Running may be one of the easiest sports to undertake—all that’s needed are workout clothes and a solid pair of running shoes—but runners, experienced and new alike, often stop because of injuries.
Most complaints from runners have a nonsurgical fix, says Joshua Harris, MD, an orthopedic surgeon at Houston Methodist specializing in sports medicine. “If you look at just the foot, the biggest things are just breaking in new shoes or running in shoes that are too old.” Harris adds that shin splints, also known as medial tibial stress syndrome, often happen when there’s a big change in running intensity, distance or topography. “That’s why kind of listening to your body is the best piece of advice I give to new runners.”

New runners who have no history with sports should start with low-mileage and low-intensity runs three times a week.
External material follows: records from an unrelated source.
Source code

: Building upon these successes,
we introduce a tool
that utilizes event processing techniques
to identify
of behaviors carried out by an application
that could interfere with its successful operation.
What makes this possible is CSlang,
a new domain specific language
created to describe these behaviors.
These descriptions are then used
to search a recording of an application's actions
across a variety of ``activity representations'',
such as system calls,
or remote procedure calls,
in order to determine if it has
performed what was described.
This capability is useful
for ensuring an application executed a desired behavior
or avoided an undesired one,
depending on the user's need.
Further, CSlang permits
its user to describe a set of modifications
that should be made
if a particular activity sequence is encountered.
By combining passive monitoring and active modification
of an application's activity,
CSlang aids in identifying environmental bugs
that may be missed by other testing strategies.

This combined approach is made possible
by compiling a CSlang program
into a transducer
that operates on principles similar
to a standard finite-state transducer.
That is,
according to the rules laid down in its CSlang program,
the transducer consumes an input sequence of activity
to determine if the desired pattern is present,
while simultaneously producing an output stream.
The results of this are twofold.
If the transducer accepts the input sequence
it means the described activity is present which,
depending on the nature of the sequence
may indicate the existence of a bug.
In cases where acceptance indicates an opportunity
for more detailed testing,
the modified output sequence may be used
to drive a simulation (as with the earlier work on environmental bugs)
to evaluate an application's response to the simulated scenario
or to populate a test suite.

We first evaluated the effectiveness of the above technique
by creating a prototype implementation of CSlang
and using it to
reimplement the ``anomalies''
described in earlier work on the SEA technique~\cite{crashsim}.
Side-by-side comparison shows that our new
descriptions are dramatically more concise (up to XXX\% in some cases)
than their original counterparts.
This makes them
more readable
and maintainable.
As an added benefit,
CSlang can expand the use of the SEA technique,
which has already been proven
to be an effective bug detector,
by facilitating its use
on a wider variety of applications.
Combining intervals of walking with running will also help those new to the sport, says Harris, the founder of Houston Methodist’s Endurance Medicine Program for athletes who train and compete at long distances. “You just want to get experience being on your feet,” he adds.

In addition to making sure you have the right pair of shoes—ask personnel at a running store about proper fit and selection—injury prevention lies with effective recovery efforts.

Parker has incorporated recovery into her training regimen, becoming a member of the Chicago Recovery Room, which has compression boots, foam rollers, electrical stimulation equipment and an ice bath to help amateur athletes bounce back from workouts.

Liz Yerly, physical therapist and owner of the Chicago Recovery Room, says, “Recovery is basically the time when your body is repairing itself. With runners, the pounding they’re putting on their bodies is huge.”

Ice and compression are particularly important, Harris said, because they help contract muscles and blood vessels that swell during running.

Parker says the recovery methods she uses have cut by half the time she can go back to training after a lengthy run. Parker has also incorporated a strength-training regimen; Yerly says strengthening the body’s core muscles helps with stability.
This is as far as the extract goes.